Au chapitre des économies d’énergie, si nous sommes loin d’avoir atteint la sacro-sainte neutralité carbone, les cabinets d’architectes et d’urbanistes, en revanche, semblent économiser la leur, au point qu’à des contextes fort différents, ils diagnostiquent les mêmes enjeux, appliquent les mêmes recettes et content les mêmes histoires. Ainsi en est-il des Cabinets Grumbach et Willmotte qui remportaient, il y a une dizaine d’années, le concourt pour le développement du Grand Moscou, après que le premier ait esquissé le futur Grand Paris qui s’étendra jusqu’au Havre – et sous les grues duquel nous vivons.
Passons sur cette tranquille collaboration avec les autorités russes pour laquelle on ne demande visiblement aucun compte à ces architectes. Collaboration que Willmotte poursuivra dans le cadre du très « poutinien » projet de Centre Spirituel et Culturel Orthodoxe Russe de Paris. Mais dans le fond, demande-t-on des comptes aux agences qui établissent des marchés avec les pétromonarchies du Golf ? Ou ailleurs, comme le soulignait Christophe Leray dans l’édito des Chroniques d’architecture de mars 2022 : « L’architecte, son âme, les diables, la morale et la vie de palais ».
Business is business. Le gaz russe n’avait alors pas l’odeur de poudre et les représentations culturelles françaises à Moscou étaient plus désireuses de « vendre de la culture française » que d’y aiguillonner l’esprit critique.
Moscou était alors un marché comme un autre où différents acteurs locaux étaient désireux de voir –
a minima – quelque chose de l’ordre de la réflexion prendre forme autour du développement urbain de la mégalopole russe. Vladimir Poutine était à l’époque fréquentable. Passons.
On peut en revanche continuer à s’interroger sur la proximité des discours portés sur Moscou et sur Paris par les deux brillants architectes. Sur la présence de Grumbach aux premières réunions de préfiguration d’une candidature de Rouen au titre de Capitale européenne de la culture, et sur la capacité de ce dernier à minorer son influence ou son action quand il se plaît à se présenter comme un artiste de Land Art urbain.
Ainsi, le gentil land-artiste raconte tranquillement son histoire de Moscou à Rouen, en passant par Paris. Une histoire avec un fleuve (encore !) et une ville qui se développe autour.
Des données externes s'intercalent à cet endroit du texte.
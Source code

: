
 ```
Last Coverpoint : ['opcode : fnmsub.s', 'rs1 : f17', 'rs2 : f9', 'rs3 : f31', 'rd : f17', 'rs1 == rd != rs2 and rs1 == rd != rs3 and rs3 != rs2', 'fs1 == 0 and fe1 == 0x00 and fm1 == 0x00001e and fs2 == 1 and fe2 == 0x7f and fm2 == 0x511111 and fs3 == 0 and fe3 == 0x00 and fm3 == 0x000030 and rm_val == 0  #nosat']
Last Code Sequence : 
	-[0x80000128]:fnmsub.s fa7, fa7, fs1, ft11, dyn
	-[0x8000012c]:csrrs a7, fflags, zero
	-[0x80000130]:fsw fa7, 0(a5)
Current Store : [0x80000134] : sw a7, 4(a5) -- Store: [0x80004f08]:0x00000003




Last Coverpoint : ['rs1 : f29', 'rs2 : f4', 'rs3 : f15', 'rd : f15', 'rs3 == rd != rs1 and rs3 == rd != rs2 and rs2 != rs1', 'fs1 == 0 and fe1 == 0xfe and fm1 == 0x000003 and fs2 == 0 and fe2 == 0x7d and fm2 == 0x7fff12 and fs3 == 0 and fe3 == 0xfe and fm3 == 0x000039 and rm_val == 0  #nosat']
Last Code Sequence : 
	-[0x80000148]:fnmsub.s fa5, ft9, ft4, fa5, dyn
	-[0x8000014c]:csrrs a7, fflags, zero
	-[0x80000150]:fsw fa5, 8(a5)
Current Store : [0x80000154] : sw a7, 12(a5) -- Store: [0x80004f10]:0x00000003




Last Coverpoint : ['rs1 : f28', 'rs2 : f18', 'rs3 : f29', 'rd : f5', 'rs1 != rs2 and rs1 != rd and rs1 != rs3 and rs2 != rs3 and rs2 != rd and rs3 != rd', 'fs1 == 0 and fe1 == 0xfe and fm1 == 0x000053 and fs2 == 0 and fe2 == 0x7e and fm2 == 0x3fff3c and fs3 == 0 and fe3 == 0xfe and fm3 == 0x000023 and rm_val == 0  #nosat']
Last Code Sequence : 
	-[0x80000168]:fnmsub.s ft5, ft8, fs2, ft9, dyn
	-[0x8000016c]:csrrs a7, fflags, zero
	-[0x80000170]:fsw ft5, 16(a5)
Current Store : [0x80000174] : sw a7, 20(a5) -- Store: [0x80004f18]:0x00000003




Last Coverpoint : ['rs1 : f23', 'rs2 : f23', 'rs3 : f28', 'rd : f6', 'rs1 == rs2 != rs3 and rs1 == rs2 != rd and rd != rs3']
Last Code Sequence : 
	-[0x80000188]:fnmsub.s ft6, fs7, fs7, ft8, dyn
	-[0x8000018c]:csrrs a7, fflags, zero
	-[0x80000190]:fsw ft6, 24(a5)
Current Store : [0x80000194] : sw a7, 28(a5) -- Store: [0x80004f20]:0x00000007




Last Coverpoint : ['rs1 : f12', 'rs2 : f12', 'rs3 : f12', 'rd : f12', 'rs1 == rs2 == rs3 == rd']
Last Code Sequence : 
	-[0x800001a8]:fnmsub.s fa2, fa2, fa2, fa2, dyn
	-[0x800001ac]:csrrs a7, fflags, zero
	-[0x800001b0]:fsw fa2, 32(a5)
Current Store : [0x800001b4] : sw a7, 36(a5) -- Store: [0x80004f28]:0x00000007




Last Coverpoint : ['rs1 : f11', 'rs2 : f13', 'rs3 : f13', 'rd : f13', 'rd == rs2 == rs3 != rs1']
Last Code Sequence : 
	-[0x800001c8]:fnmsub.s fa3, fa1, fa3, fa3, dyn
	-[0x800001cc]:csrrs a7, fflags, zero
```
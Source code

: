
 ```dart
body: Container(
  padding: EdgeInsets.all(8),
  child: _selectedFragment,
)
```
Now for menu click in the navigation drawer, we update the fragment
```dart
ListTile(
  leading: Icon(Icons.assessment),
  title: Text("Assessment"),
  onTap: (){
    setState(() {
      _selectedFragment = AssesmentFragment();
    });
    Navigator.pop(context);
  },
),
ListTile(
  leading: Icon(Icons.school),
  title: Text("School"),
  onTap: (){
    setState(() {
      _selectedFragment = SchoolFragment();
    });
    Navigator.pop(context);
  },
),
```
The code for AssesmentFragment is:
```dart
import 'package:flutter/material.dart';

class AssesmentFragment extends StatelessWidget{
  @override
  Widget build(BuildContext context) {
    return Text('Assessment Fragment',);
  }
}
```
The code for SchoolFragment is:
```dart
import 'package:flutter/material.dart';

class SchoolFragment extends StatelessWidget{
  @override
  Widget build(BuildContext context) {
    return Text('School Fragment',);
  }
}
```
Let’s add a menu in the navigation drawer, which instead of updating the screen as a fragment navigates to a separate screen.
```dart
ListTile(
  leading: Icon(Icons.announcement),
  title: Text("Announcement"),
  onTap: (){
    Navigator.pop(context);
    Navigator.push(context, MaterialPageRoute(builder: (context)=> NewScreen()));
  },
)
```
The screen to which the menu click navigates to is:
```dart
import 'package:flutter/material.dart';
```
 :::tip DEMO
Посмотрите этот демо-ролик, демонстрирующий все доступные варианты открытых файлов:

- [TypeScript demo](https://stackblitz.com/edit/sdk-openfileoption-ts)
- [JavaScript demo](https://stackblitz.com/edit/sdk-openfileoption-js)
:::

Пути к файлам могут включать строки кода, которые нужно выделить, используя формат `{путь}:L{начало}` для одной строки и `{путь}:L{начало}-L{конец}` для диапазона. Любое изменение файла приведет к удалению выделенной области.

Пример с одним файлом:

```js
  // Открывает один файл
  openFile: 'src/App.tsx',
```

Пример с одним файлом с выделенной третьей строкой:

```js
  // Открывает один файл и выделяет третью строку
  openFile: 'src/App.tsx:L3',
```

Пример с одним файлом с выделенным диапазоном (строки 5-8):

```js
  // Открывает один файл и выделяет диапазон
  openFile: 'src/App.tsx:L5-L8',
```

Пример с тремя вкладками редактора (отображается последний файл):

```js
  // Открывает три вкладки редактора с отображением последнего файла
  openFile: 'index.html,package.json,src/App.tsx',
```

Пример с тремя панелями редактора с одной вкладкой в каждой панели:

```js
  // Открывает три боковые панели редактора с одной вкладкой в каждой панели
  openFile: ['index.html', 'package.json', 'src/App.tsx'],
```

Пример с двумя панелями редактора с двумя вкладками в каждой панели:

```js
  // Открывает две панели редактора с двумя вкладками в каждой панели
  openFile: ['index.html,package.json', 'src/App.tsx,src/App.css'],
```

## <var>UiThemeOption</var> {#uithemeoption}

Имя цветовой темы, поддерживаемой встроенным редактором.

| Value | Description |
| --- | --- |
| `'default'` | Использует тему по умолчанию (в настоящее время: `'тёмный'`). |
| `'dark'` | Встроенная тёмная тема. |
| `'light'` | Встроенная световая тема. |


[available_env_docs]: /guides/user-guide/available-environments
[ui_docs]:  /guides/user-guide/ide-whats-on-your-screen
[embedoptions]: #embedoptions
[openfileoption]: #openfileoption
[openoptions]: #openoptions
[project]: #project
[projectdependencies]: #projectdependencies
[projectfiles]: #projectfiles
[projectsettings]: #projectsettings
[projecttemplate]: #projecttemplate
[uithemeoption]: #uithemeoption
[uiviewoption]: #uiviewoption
« La proposition des architectes et urbanistes français est bien entendu largement inspirée du Grand Paris pour lequel Antoine Grumbach et Associés ont prévu une grande agglomération Paris-Rouen-Le Havre » souligne Borina Andrieu, de l’agence Willmotte & Associés, dans une interview de la journaliste Carine Logua le 07/09/2012.
Et tout ça, ça crée quoi ? «
La joy of life !!! », cet ADN que le démiurge a extrait de Moscou alors même que les pelleteuses arrachaient les kiosques de marchandises où s’achalandait le petit peuple de Moscou ; que Leroy Merlin et les autres enseignes du groupe Auchan, installaient leurs surfaces commerciales à la périphérie et aux points nodaux du transport urbain pour palier le manque ainsi occasionné. Ensemble de projets souvent corrompus que dénonçait un Alexeï Navalny encore libre.
La collaboratrice précise également que le projet – qui fait la part belle aux espaces verts et aux transports doux – place la Moskova, le fleuve de Moscou, au cœur de la capitale. Et que son importance doit être équivalente à celle de la Seine à Paris ou de la Tamise à Londres : « c'est le fleuve qui fait l'identité de Moscou ».
Une nouvelle ville rendue à la nature. Le Grand Moscou sera ainsi végétalisé à 50% et les transports publics seront favorisés. Autant de points, de plans, d’intentions et de discours que ne sauraient renier les différents projets de développement économique et urbain le long de l’Axe Seine.
À réalités différentes, solutions identiques en somme. Rien de neuf quand on sait que la métropolisation n’est autre que l’avènement d’un espace fluide et indifférencié qui façonne le monde à l’image de ces noms de villes qui s’étalent en parfaite équivalence sur les paquets des enseignes de luxe : PARIS - NEW-YORK - PÉKIN…
Pour ce qui est de la probité politique, nous laissons ces « land-artistes » et autres urbanistes se débrouiller avec leur conscience. Cependant, nous nous interrogeons sur la santé des collectivités territoriales françaises qui ne rechignent pas à faire encore appel à eux.